(Exercise) Pull out every line below containing the word "element".

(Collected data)
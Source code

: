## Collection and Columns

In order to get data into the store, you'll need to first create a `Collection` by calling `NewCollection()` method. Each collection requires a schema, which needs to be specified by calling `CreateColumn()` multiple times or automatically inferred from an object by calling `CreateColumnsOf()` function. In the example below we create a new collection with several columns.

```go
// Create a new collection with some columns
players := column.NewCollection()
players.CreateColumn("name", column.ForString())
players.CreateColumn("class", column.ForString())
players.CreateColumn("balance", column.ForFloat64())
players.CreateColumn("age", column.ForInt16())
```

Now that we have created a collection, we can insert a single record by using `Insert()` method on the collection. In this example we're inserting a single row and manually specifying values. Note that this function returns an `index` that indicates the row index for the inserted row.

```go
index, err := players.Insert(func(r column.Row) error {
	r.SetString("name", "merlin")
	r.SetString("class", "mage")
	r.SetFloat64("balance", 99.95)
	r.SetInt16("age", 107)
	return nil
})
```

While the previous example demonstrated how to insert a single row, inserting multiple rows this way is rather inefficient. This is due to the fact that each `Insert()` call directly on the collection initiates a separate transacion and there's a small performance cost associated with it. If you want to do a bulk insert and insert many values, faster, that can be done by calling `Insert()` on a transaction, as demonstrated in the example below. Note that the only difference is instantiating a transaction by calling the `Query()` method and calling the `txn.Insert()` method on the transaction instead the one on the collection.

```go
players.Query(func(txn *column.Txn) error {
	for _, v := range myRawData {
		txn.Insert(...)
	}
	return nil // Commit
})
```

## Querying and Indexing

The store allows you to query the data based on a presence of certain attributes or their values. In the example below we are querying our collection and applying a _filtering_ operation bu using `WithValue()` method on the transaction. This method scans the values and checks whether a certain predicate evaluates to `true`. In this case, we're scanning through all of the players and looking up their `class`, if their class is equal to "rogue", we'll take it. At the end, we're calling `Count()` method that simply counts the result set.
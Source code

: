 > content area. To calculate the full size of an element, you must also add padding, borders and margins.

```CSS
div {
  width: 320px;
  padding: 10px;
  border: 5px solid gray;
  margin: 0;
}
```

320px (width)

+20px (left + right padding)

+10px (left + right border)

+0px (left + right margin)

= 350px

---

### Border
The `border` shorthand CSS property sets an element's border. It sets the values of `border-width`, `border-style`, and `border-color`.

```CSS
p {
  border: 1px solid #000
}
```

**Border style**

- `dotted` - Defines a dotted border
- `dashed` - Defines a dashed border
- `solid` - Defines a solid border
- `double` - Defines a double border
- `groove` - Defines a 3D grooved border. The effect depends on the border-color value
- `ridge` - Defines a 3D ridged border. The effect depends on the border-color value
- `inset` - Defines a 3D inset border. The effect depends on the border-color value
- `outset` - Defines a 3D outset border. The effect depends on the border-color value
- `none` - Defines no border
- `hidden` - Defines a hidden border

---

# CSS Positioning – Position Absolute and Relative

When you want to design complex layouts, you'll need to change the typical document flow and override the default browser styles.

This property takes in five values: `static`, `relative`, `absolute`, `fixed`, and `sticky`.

(Answer to the exercise)
: > content area. To calculate the full size of an element, you must also add padding, borders and margins.
The `border` shorthand CSS property sets an element's border. It sets the values of `border-width`, `border-style`, and `border-color`.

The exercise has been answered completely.